Network Management Systems
Network Management systems can actively monitor a wide range of devices and sensors (temperature, fan speeds, power supply voltages, and more). They can also monitor operating system statistics and protocol availability (we use this to check SMTP, DNS, LDAP, HTTP, SSH and others on our network). What is not built into the base system can be added through simple scripts. For example we wrote a few simple scripts for collecting the SMART data from hard drives (temperature, error rates, etc) which the network management system collects and records. If you can write a script to check on something it is trivial to integrate it in allowing one to be able to monitor and track almost anything.
NM systems communicate with devices and systems using standard protocols such as the Simple Network Management Protocol (SNMP), Java Management Extensions (JMX), Intelligent Platform Management Interface (IPMI), or their own proprietary protocols.

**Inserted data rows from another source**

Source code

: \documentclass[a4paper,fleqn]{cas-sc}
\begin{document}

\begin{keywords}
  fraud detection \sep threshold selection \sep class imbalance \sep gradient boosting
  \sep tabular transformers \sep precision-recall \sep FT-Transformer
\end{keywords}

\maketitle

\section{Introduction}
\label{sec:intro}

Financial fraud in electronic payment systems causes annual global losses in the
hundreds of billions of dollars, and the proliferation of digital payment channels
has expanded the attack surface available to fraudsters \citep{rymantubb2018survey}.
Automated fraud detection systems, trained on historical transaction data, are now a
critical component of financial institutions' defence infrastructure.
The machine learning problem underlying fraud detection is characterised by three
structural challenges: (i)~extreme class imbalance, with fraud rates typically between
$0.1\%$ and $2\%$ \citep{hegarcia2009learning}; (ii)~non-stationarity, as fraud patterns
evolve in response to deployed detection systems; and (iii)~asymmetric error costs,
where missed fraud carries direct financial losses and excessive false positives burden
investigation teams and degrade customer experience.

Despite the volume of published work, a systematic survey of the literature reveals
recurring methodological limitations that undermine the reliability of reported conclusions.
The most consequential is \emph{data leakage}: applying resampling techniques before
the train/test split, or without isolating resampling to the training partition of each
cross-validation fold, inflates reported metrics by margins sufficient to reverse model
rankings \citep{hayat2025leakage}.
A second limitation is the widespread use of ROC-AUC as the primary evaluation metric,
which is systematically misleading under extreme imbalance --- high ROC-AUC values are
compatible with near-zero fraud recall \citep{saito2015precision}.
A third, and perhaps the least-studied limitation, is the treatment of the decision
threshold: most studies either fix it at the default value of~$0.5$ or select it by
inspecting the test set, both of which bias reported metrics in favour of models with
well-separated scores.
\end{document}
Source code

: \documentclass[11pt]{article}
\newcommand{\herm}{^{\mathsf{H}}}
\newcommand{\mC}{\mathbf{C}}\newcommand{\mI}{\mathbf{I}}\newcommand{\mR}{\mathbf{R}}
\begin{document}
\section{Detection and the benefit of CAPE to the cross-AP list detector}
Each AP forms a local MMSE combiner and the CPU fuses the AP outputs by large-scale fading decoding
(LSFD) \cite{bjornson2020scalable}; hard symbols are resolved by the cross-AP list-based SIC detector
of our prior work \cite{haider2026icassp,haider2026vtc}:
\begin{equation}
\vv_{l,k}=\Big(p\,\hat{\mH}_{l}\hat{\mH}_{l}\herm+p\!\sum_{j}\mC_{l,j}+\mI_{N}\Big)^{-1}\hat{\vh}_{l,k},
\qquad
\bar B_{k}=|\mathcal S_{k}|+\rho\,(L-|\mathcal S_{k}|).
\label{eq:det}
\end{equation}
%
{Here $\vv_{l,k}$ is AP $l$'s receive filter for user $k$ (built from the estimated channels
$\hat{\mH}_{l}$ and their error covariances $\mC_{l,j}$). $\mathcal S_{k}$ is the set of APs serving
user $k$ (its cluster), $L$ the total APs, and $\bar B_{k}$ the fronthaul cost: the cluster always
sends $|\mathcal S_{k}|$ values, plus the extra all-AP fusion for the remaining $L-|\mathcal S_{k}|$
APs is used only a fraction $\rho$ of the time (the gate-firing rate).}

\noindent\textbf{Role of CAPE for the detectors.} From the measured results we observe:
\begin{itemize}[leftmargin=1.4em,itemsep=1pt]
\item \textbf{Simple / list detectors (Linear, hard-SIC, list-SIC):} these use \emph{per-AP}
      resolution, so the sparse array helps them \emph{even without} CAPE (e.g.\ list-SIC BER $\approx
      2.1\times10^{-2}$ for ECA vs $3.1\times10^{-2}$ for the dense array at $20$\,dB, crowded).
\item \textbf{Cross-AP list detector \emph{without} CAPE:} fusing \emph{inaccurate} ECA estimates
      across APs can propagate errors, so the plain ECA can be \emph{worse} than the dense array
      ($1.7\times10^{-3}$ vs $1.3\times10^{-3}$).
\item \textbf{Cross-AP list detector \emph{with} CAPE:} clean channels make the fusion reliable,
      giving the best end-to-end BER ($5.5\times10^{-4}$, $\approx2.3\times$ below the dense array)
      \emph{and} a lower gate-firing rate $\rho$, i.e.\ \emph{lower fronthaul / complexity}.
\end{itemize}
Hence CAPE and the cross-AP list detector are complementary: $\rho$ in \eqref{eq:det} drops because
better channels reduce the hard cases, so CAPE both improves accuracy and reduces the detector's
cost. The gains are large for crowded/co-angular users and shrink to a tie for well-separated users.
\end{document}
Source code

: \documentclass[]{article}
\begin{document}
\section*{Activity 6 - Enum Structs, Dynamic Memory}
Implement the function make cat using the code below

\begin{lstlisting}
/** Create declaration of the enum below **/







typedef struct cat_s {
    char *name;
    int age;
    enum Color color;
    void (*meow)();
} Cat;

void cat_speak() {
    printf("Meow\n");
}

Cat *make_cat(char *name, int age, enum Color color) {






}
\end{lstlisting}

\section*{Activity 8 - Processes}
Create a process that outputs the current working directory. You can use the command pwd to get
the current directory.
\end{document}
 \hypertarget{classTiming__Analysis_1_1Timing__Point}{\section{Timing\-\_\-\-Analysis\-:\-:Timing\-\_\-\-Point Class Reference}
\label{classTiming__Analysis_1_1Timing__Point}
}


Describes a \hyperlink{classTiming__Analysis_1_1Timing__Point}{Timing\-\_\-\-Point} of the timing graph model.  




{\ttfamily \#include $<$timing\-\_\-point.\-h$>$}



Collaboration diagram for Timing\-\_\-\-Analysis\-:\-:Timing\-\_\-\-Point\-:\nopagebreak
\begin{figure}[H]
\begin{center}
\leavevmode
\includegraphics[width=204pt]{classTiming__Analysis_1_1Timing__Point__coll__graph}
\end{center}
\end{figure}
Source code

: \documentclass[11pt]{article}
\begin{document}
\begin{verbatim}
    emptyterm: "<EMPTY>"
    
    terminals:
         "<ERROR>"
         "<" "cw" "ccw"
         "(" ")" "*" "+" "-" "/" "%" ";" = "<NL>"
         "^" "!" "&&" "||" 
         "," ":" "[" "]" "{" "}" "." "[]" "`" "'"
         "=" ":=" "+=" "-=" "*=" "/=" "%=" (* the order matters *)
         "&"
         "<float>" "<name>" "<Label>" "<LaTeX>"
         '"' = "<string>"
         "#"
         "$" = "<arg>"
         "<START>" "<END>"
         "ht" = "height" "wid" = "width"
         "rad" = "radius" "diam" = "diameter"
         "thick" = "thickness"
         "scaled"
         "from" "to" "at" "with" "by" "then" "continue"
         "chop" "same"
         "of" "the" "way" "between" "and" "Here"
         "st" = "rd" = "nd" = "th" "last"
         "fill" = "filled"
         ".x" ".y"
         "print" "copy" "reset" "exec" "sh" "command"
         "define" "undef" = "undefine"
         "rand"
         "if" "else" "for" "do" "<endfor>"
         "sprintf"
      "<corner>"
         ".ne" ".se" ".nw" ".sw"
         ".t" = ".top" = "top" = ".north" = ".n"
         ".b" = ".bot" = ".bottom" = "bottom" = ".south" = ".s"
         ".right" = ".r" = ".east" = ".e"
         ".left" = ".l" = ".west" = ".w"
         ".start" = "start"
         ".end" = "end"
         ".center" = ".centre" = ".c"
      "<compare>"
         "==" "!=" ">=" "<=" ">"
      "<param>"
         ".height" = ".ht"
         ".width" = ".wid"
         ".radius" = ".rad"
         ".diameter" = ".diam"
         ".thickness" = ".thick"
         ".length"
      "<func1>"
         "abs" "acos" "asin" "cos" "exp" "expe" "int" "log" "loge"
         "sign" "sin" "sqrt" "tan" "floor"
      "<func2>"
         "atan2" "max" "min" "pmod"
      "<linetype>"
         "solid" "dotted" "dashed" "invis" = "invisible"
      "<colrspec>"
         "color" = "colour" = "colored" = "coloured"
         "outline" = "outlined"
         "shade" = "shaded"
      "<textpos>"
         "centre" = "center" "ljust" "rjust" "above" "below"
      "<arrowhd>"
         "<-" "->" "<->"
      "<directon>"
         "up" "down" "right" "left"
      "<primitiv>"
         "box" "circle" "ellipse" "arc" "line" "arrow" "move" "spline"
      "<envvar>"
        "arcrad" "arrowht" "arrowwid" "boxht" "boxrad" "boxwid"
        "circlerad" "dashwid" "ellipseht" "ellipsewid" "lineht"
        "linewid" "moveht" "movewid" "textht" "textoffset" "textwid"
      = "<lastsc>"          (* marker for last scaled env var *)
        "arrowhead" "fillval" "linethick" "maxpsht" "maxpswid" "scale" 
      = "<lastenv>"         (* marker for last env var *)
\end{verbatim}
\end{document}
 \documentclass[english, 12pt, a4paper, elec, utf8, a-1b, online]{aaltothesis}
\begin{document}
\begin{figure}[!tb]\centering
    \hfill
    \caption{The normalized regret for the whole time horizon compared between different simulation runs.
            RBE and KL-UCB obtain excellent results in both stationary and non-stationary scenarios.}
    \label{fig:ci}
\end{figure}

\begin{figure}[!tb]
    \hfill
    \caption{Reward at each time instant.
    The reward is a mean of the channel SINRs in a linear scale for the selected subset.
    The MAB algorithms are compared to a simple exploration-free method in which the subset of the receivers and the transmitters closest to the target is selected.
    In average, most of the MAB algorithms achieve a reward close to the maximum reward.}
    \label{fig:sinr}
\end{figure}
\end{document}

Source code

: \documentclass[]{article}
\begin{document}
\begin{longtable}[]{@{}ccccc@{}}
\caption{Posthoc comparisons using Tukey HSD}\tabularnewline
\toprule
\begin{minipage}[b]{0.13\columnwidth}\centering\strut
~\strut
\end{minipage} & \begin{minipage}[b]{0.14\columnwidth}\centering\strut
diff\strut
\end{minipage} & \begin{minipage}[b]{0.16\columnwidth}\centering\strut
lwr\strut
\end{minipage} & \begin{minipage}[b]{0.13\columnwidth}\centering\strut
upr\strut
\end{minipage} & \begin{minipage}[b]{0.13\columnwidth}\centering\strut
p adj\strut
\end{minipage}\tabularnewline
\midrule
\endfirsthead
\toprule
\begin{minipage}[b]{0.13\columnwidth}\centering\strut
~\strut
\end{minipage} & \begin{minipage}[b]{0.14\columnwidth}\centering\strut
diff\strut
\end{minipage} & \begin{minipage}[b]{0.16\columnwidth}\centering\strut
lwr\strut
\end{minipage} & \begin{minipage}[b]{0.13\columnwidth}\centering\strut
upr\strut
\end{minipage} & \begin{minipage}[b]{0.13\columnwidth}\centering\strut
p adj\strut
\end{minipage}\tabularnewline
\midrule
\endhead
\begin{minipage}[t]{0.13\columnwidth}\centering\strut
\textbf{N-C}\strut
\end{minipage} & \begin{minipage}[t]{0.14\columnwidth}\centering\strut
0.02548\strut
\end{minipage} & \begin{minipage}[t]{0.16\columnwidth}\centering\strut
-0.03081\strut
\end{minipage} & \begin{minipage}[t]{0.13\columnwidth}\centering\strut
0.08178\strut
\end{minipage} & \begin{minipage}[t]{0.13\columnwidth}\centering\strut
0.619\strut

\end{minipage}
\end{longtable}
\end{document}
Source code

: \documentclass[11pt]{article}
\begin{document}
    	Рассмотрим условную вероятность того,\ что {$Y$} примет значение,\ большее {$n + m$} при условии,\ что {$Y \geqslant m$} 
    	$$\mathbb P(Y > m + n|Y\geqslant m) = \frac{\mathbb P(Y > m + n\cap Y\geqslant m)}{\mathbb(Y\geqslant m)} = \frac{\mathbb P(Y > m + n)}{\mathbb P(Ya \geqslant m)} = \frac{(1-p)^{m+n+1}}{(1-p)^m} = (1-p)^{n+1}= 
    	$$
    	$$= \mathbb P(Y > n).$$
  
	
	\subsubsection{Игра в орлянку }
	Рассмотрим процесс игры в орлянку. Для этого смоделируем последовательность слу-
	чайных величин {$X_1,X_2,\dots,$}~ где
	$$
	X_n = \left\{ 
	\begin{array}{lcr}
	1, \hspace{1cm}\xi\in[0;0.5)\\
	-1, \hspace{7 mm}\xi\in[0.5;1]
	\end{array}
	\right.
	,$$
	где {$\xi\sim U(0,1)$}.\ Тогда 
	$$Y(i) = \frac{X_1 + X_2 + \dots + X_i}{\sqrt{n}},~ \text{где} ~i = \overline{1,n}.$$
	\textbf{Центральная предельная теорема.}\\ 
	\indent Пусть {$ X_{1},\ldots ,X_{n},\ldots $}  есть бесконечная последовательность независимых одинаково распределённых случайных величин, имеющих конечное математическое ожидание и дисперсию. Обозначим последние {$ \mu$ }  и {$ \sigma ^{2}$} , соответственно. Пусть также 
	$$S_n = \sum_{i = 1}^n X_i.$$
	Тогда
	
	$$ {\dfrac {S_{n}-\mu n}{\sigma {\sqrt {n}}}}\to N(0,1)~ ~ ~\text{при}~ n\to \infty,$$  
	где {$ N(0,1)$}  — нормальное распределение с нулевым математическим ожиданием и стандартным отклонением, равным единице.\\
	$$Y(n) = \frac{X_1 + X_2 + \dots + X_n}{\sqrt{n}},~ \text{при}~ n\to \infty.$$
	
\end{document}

Internally we use the Zabbix Network Management platform and make extensive use of the Zabbix agents installed on each server. In the past we relied heavily upon SNMP however newer versions of Linux and Zabbix have made management through Zabbix agents much easier and quicker to deploy. For our use this has worked quite well however it should be noted that installing network management agents on customer servers may be a sensitive issue. For these customers as well as other legacy devices or platforms where we are unable to install custom software, SNMP and other standard management protocols will continue to be needed and used.
Monitoring and Visualization Tools
As seen above, as long as you can write a script or program to check and return information on an asset, you can collect, analyze, and act on such data through most network management platforms. Most systems also provide visualization tools allowing for the time based graphical display of the raw data. These tools allow for not only combining of data as needed but also for the application of statistical rules. For instance, instead of providing a graph of the number of packets in or out of a network interface at a given time, a far more useful visualization is the data rate (average rate over some moving window in time). Graphically displaying this rate rather than instantaneous values provides the network administrator the view they really need – how the actual bandwidth is being consumed over time and how it relates to circuit speeds. These techniques can be applied to any monitored data, not just interface statistics.
Discovery and Device Modeling
How does one add a new device to the network management platform? If there are only a few devices on the network then manually configuring each one of them, including their network address, sensors to monitor (and how), triggers for determining when something out of the ordinary has occured, and then what action to take can be done. If there are more than just a few devices to be monitored, or if the network undergoes regular changes or additions, then this process can be very time consuming, costly, and error prone.
Modeling of devices is the defining of characteristics and attributes to monitor that are common to all assets of the same type. It is usually better to break down a device into smaller functional models. For instance servers can be broken down into several sub-modules such as motherboard type, operating system, standard services, and specific services. The motherboard model would include information on sensors and interfaces found on all motherboards of the same type. The operating system model would contain basic definitions of OS services and methods used to access them. The services definitions would detail how to access specific types of services. The Jade mail MTA’s for instance are made up of several components which exist on every MTA. These models are then codified in the form of templates which can be used as needed when adding a new MTA to the network.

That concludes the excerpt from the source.